Activity: The word "processes" marks the lines to report; pull each of them from the listing.

Data for this exercise:
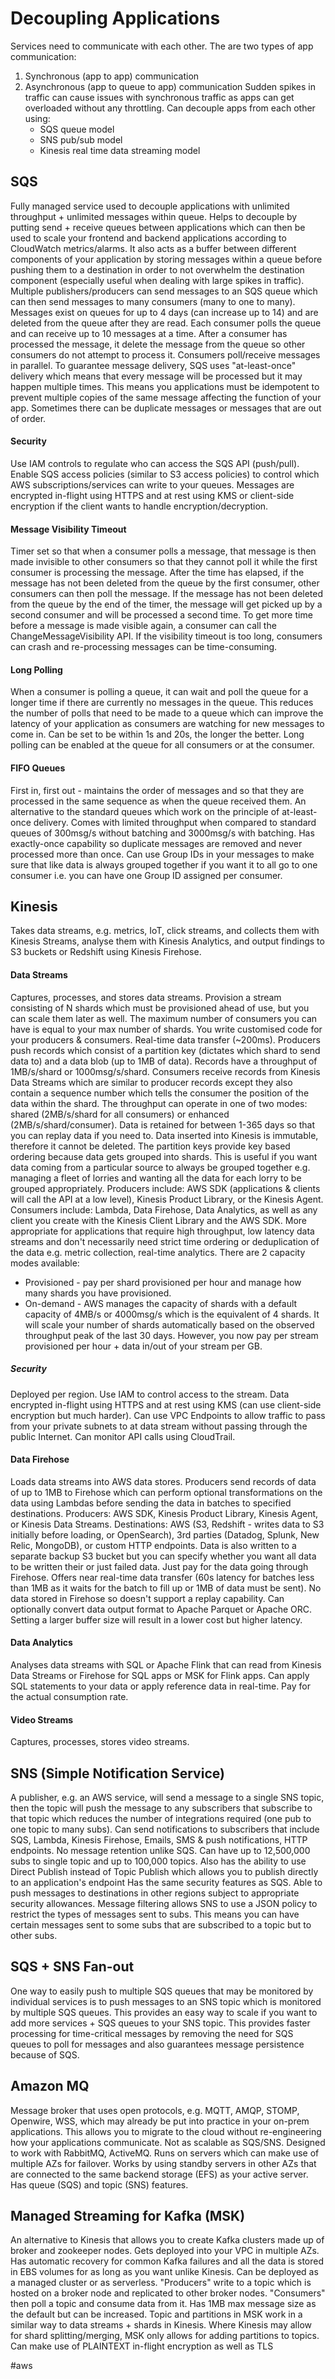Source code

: # Decoupling Applications
Services need to communicate with each other. The are two types of app communication:
1. Synchronous (app to app) communication
2. Asynchronous (app to queue to app) communication
Sudden spikes in traffic can cause issues with synchronous traffic as apps can get overloaded without any throttling.
Can decouple apps from each other using:
	- SQS queue model
	- SNS pub/sub model
	- Kinesis real time data streaming model

## SQS
Fully managed service used to decouple applications with unlimited throughput + unlimited messages within queue.
Helps to decouple by putting send + receive queues between applications which can then be used to scale your frontend and backend applications according to CloudWatch metrics/alarms.
It also acts as a buffer between different components of your application by storing messages within a queue before pushing them to a destination in order to not overwhelm the destination component (especially useful when dealing with large spikes in traffic).
Multiple publishers/producers can send messages to an SQS queue which can then send messages to many consumers (many to one to many).
Messages exist on queues for up to 4 days (can increase up to 14) and are deleted from the queue after they are read.
Each consumer polls the queue and can receive up to 10 messages at a time. After a consumer has processed the message, it delete the message from the queue so other consumers do not attempt to process it.
Consumers poll/receive messages in parallel. To guarantee message delivery, SQS uses "at-least-once" delivery which means that every message will be processed but it may happen multiple times. This means you applications must be idempotent to prevent multiple copies of the same message affecting the function of your app.
Sometimes there can be duplicate messages or messages that are out of order.
#### Security
Use IAM controls to regulate who can access the SQS API (push/pull).
Enable SQS access policies (similar to S3 access policies) to control which AWS subscriptions/services can write to your queues.
Messages are encrypted in-flight using HTTPS and at rest using KMS or client-side encryption if the client wants to handle encryption/decryption.
#### Message Visibility Timeout
Timer set so that when a consumer polls a message, that message is then made invisible to other consumers so that they cannot poll it while the first consumer is processing the message. After the time has elapsed, if the message has not been deleted from the queue by the first consumer, other consumers can then poll the message.
If the message has not been deleted from the queue by the end of the timer, the message will get picked up by a second consumer and will be processed a second time.
To get more time before a message is made visible again, a consumer can call the ChangeMessageVisibility API.
If the visibility timeout is too long, consumers can crash and re-processing messages can be time-consuming.
#### Long Polling
When a consumer is polling a queue, it can wait and poll the queue for a longer time if there are currently no messages in the queue.
This reduces the number of polls that need to be made to a queue which can improve the latency of your application as consumers are watching for new messages to come in.
Can be set to be within 1s and 20s, the longer the better.
Long polling can be enabled at the queue for all consumers or at the consumer.
#### FIFO Queues
First in, first out - maintains the order of messages and so that they are processed in the same sequence as when the queue received them.
An alternative to the standard queues which work on the principle of at-least-once delivery.
Comes with limited throughput when compared to standard queues of 300msg/s without batching and 3000msg/s with batching.
Has exactly-once capability so duplicate messages are removed and never processed more than once.
Can use Group IDs in your messages to make sure that like data is always grouped together if you want it to all go to one consumer i.e. you can have one Group ID assigned per consumer.

## Kinesis
Takes data streams, e.g. metrics, IoT, click streams, and collects them with Kinesis Streams, analyse them with Kinesis Analytics, and output findings to S3 buckets or Redshift using Kinesis Firehose.
#### Data Streams
Captures, processes, and stores data streams.
Provision a stream consisting of N shards which must be provisioned ahead of use, but you can scale them later as well.
The maximum number of consumers you can have is equal to your max number of shards.
You write customised code for your producers & consumers.
Real-time data transfer (~200ms).
Producers push records which consist of a partition key (dictates which shard to send data to) and a data blob (up to 1MB of data). Records have a throughput of 1MB/s/shard or 1000msg/s/shard.
Consumers receive records from Kinesis Data Streams which are similar to producer records except they also contain a sequence number which tells the consumer the position of the data within the shard. The throughput can operate in one of two modes: shared (2MB/s/shard for all consumers) or enhanced (2MB/s/shard/consumer).
Data is retained for between 1-365 days so that you can replay data if you need to.
Data inserted into Kinesis is immutable, therefore it cannot be deleted.
The partition keys provide key based ordering because data gets grouped into shards. This is useful if you want data coming from a particular source to always be grouped together e.g. managing a fleet of lorries and wanting all the data for each lorry to be grouped appropriately.
Producers include: AWS SDK (applications & clients will call the API at a low level), Kinesis Product Library, or the Kinesis Agent.
Consumers include: Lambda, Data Firehose, Data Analytics, as well as any client you create with the Kinesis Client Library and the AWS SDK.
More appropriate for applications that require high throughput, low latency data streams and don't necessarily need strict time ordering or deduplication of the data e.g. metric collection, real-time analytics.
There are 2 capacity modes available:
- Provisioned - pay per shard provisioned per hour and manage how many shards you have provisioned.
- On-demand - AWS manages the capacity of shards with a default capacity of 4MB/s or 4000msg/s which is the equivalent of 4 shards. It will scale your number of shards automatically based on the observed throughput peak of the last 30 days. However, you now pay per stream provisioned per hour + data in/out of your stream per GB.
##### Security
Deployed per region.
Use IAM to control access to the stream.
Data encrypted in-flight using HTTPS and at rest using KMS (can use client-side encryption but much harder).
Can use VPC Endpoints to allow traffic to pass from your private subnets to at data stream without passing through the public Internet.
Can monitor API calls using CloudTrail.
#### Data Firehose
Loads data streams into AWS data stores.
Producers send records of data of up to 1MB to Firehose which can perform optional transformations on the data using Lambdas before sending the data in batches to specified destinations.
Producers: AWS SDK, Kinesis Product Library, Kinesis Agent, or Kinesis Data Streams.
Destinations: AWS (S3, Redshift - writes data to S3 initially before loading, or OpenSearch), 3rd parties (Datadog, Splunk, New Relic, MongoDB), or custom HTTP endpoints.
Data is also written to a separate backup S3 bucket but you can specify whether you want all data to be written their or just failed data.
Just pay for the data going through Firehose.
Offers near real-time data transfer (60s latency for batches less than 1MB as it waits for the batch to fill up or 1MB of data must be sent).
No data stored in Firehose so doesn't support a replay capability.
Can optionally convert data output format to Apache Parquet or Apache ORC.
Setting a larger buffer size will result in a lower cost but higher latency.
#### Data Analytics
Analyses data streams with SQL or Apache Flink that can read from Kinesis Data Streams or Firehose for SQL apps or MSK for Flink apps.
Can apply SQL statements to your data or apply reference data in real-time.
Pay for the actual consumption rate.
#### Video Streams
Captures, processes, stores video streams.

## SNS (Simple Notification Service)
A publisher, e.g. an AWS service, will send a message to a single SNS topic, then the topic will push the message to any subscribers that subscribe to that topic which reduces the number of integrations required (one pub to one topic to many subs).
Can send notifications to subscribers that include SQS, Lambda, Kinesis Firehose, Emails, SMS & push notifications, HTTP endpoints.
No message retention unlike SQS.
Can have up to 12,500,000 subs to single topic and up to 100,000 topics.
Also has the ability to use Direct Publish instead of Topic Publish which allows you to publish directly to an application's endpoint
Has the same security features as SQS.
Able to push messages to destinations in other regions subject to appropriate security allowances.
Message filtering allows SNS to use a JSON policy to restrict the types of messages sent to subs. This means you can have certain messages sent to some subs that are subscribed to a topic but to other subs.

## SQS + SNS Fan-out
One way to easily push to multiple SQS queues that may be monitored by individual services is to push messages to an SNS topic which is monitored by multiple SQS queues. This provides an easy way to scale if you want to add more services + SQS queues to your SNS topic.
This provides faster processing for time-critical messages by removing the need for SQS queues to poll for messages and also guarantees message persistence because of SQS.

## Amazon MQ
Message broker that uses open protocols, e.g. MQTT, AMQP, STOMP, Openwire, WSS, which may already be put into practice in your on-prem applications.
This allows you to migrate to the cloud without re-engineering how your applications communicate.
Not as scalable as SQS/SNS.
Designed to work with RabbitMQ, ActiveMQ.
Runs on servers which can make use of multiple AZs for failover. Works by using standby servers in other AZs that are connected to the same backend storage (EFS) as your active server.
Has queue (SQS) and topic (SNS) features.

## Managed Streaming for Kafka (MSK)
An alternative to Kinesis that allows you to create Kafka clusters made up of broker and zookeeper nodes.
Gets deployed into your VPC in multiple AZs.
Has automatic recovery for common Kafka failures and all the data is stored in EBS volumes for as long as you want unlike Kinesis.
Can be deployed as a managed cluster or as serverless.
"Producers" write to a topic which is hosted on a broker node and replicated to other broker nodes.
"Consumers" then poll a topic and consume data from it.
Has 1MB max message size as the default but can be increased.
Topic and partitions in MSK work in a similar way to data streams + shards in Kinesis.
Where Kinesis may allow for shard splitting/merging, MSK only allows for adding partitions to topics.
Can make use of PLAINTEXT in-flight encryption as well as TLS

#aws
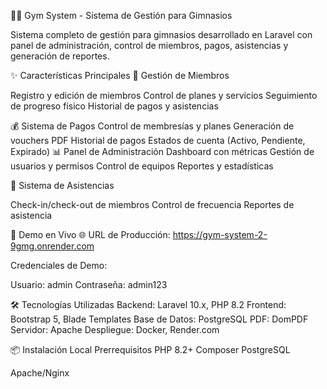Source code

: 🏋️‍♂️ Gym System - Sistema de Gestión para Gimnasios

Sistema completo de gestión para gimnasios desarrollado en Laravel con panel de administración, control de miembros, pagos, asistencias y generación de reportes.

✨ Características Principales
👥 Gestión de Miembros

Registro y edición de miembros
Control de planes y servicios
Seguimiento de progreso físico
Historial de pagos y asistencias

💰 Sistema de Pagos
Control de membresías y planes
Generación de vouchers PDF
Historial de pagos
Estados de cuenta (Activo, Pendiente, Expirado)
📊 Panel de Administración
Dashboard con métricas
Gestión de usuarios y permisos
Control de equipos
Reportes y estadísticas

🎫 Sistema de Asistencias

Check-in/check-out de miembros
Control de frecuencia
Reportes de asistencia

🚀 Demo en Vivo
🌐 URL de Producción: https://gym-system-2-9gmg.onrender.com

Credenciales de Demo:

Usuario: admin
Contraseña: admin123

🛠️ Tecnologías Utilizadas
Backend: Laravel 10.x, PHP 8.2
Frontend: Bootstrap 5, Blade Templates
Base de Datos: PostgreSQL
PDF: DomPDF
Servidor: Apache
Despliegue: Docker, Render.com

📦 Instalación Local
Prerrequisitos
PHP 8.2+
Composer
PostgreSQL

Apache/Nginx

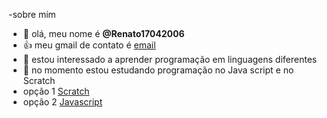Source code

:-sobre mim
- 👋 olá, meu nome é **@Renato17042006**
- 👍 meu gmail de contato é [email](renato.cordeiro.santos@escola.pr.gov.br)
- 👀 estou interessado a aprender programação em linguagens diferentes
- 🌱 no momento estou estudando programação no Java script e no Scratch
-  opção 1 [Scratch](https://scratch.mit.edu/)
-  opção 2 [Javascript](https://p5js.org/)
<!---
Renato17042006/Renato17042006 is a ✨ special ✨ repository because its `README.md` (this file) appears on your GitHub profile.
You can click the Preview link to take a look at your changes.
--->
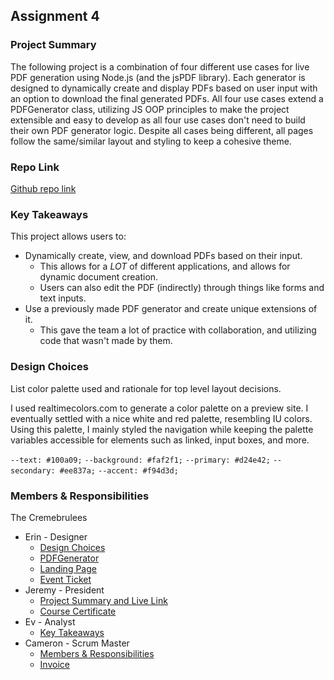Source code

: ## Assignment 4

### Project Summary

The following project is a combination of four different use cases for live PDF generation using Node.js (and the jsPDF library). Each generator is designed to dynamically create and display PDFs based on user input with an option to download the final generated PDFs. All four use cases extend a PDFGenerator class, utilizing JS OOP principles to make the project extensible and easy to develop as all four use cases don't need to build their own PDF generator logic. Despite all cases being different, all pages follow the same/similar layout and styling to keep a cohesive theme.

### Repo Link

[Github repo link](https://github.com/braynwash/n320-sp25-homework4)

### Key Takeaways

This project allows users to:
* Dynamically create, view, and download PDFs based on their input.
     * This allows for a <i>LOT</i> of different applications, and allows for dynamic document creation.
     * Users can also edit the PDF (indirectly) through things like forms and text inputs.
* Use a previously made PDF generator and create unique extensions of it.
    * This gave the team a lot of practice with collaboration, and utilizing code that wasn't made by them. 

### Design Choices

List color palette used and rationale for top level layout decisions.

I used realtimecolors.com to generate a color palette on a preview site. I eventually settled with a nice white and red palette, resembling IU colors. Using this palette, I mainly styled the navigation while keeping the palette variables accessible for elements such as linked, input boxes, and more.

`--text: #100a09;`
`--background: #faf2f1;`
`--primary: #d24e42;`
`--secondary: #ee837a;`
`--accent: #f94d3d;`

### Members & Responsibilities

The Cremebrulees

- Erin - Designer
  - [Design Choices](#design-choices)
  - [PDFGenerator](views/app/PDFGenerator.js)
  - [Landing Page](views/index.html)
  - [Event Ticket](views/eventTicket.html)
- Jeremy - President
  - [Project Summary and Live Link](#project-summary)
  - [Course Certificate](views/courseCertificate.html)
- Ev - Analyst
  - [Key Takeaways](#key-takeaways)
- Cameron - Scrum Master
  - [Members & Responsibilities](#members--responsibilities)
  - [Invoice](views/invoice.html)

Task answer:
Captures, processes, and stores data streams.
Captures, processes, stores video streams.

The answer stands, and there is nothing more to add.